Prompt
Would you return all of this data exactly, leaving nothing out?

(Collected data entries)
▬▬▬
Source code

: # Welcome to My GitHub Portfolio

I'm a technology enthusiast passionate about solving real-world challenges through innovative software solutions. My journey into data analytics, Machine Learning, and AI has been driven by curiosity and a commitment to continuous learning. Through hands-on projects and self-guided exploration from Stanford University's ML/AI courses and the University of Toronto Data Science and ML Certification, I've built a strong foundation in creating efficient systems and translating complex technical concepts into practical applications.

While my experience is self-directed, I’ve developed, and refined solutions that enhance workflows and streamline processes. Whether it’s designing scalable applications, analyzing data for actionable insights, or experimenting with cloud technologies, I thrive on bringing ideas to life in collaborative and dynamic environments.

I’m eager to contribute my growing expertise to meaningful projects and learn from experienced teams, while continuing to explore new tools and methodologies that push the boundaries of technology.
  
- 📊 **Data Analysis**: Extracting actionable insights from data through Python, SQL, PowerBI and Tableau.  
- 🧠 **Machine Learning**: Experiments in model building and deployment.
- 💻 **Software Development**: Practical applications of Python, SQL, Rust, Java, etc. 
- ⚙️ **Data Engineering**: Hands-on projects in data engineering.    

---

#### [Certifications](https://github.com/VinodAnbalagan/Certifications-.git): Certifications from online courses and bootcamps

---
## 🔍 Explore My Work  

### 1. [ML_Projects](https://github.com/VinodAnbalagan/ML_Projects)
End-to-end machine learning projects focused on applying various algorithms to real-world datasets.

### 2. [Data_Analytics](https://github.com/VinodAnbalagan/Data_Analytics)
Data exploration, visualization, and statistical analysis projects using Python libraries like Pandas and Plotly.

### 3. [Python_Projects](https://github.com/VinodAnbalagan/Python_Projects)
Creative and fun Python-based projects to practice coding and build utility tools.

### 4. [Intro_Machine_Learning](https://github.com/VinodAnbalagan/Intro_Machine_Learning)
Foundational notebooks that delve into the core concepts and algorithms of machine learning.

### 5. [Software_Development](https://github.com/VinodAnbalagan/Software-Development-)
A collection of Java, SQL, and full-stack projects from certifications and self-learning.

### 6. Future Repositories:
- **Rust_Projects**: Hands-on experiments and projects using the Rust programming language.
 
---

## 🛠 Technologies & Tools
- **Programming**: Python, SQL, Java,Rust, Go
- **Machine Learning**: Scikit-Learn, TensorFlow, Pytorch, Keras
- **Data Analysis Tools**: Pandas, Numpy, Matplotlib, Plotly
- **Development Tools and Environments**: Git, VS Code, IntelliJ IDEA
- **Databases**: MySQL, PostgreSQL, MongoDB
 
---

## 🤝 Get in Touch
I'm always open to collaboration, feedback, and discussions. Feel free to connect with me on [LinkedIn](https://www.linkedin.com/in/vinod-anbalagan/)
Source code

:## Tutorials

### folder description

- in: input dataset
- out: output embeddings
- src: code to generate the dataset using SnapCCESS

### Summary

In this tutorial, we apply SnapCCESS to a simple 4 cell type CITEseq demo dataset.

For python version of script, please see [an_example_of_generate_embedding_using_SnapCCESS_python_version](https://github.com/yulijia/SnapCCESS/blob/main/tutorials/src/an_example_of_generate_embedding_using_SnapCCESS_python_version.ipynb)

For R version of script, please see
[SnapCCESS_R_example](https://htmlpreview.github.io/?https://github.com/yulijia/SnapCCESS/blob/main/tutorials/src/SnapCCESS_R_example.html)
▬▬▬
Reply to the task
Source code

: # Welcome to My GitHub Portfolio

I'm a technology enthusiast passionate about solving real-world challenges through innovative software solutions. My journey into data analytics, Machine Learning, and AI has been driven by curiosity and a commitment to continuous learning. Through hands-on projects and self-guided exploration from Stanford University's ML/AI courses and the University of Toronto Data Science and ML Certification, I've built a strong foundation in creating efficient systems and translating complex technical concepts into practical applications.

While my experience is self-directed, I’ve developed, and refined solutions that enhance workflows and streamline processes. Whether it’s designing scalable applications, analyzing data for actionable insights, or experimenting with cloud technologies, I thrive on bringing ideas to life in collaborative and dynamic environments.

I’m eager to contribute my growing expertise to meaningful projects and learn from experienced teams, while continuing to explore new tools and methodologies that push the boundaries of technology.
  
- 📊 **Data Analysis**: Extracting actionable insights from data through Python, SQL, PowerBI and Tableau.  
- 🧠 **Machine Learning**: Experiments in model building and deployment.
- 💻 **Software Development**: Practical applications of Python, SQL, Rust, Java, etc. 
- ⚙️ **Data Engineering**: Hands-on projects in data engineering.    

---

#### [Certifications](https://github.com/VinodAnbalagan/Certifications-.git): Certifications from online courses and bootcamps

---
## 🔍 Explore My Work  

### 1. [ML_Projects](https://github.com/VinodAnbalagan/ML_Projects)
End-to-end machine learning projects focused on applying various algorithms to real-world datasets.

### 2. [Data_Analytics](https://github.com/VinodAnbalagan/Data_Analytics)
Data exploration, visualization, and statistical analysis projects using Python libraries like Pandas and Plotly.

### 3. [Python_Projects](https://github.com/VinodAnbalagan/Python_Projects)
Creative and fun Python-based projects to practice coding and build utility tools.

### 4. [Intro_Machine_Learning](https://github.com/VinodAnbalagan/Intro_Machine_Learning)
Foundational notebooks that delve into the core concepts and algorithms of machine learning.

### 5. [Software_Development](https://github.com/VinodAnbalagan/Software-Development-)
A collection of Java, SQL, and full-stack projects from certifications and self-learning.

### 6. Future Repositories:
- **Rust_Projects**: Hands-on experiments and projects using the Rust programming language.
 
---

## 🛠 Technologies & Tools
- **Programming**: Python, SQL, Java,Rust, Go
- **Machine Learning**: Scikit-Learn, TensorFlow, Pytorch, Keras
- **Data Analysis Tools**: Pandas, Numpy, Matplotlib, Plotly
- **Development Tools and Environments**: Git, VS Code, IntelliJ IDEA
- **Databases**: MySQL, PostgreSQL, MongoDB
 
---

## 🤝 Get in Touch
I'm always open to collaboration, feedback, and discussions. Feel free to connect with me on [LinkedIn](https://www.linkedin.com/in/vinod-anbalagan/)
Source code

:## Tutorials

### folder description

- in: input dataset
- out: output embeddings
- src: code to generate the dataset using SnapCCESS

### Summary

In this tutorial, we apply SnapCCESS to a simple 4 cell type CITEseq demo dataset.

For python version of script, please see [an_example_of_generate_embedding_using_SnapCCESS_python_version](https://github.com/yulijia/SnapCCESS/blob/main/tutorials/src/an_example_of_generate_embedding_using_SnapCCESS_python_version.ipynb)

For R version of script, please see
[SnapCCESS_R_example](https://htmlpreview.github.io/?https://github.com/yulijia/SnapCCESS/blob/main/tutorials/src/SnapCCESS_R_example.html)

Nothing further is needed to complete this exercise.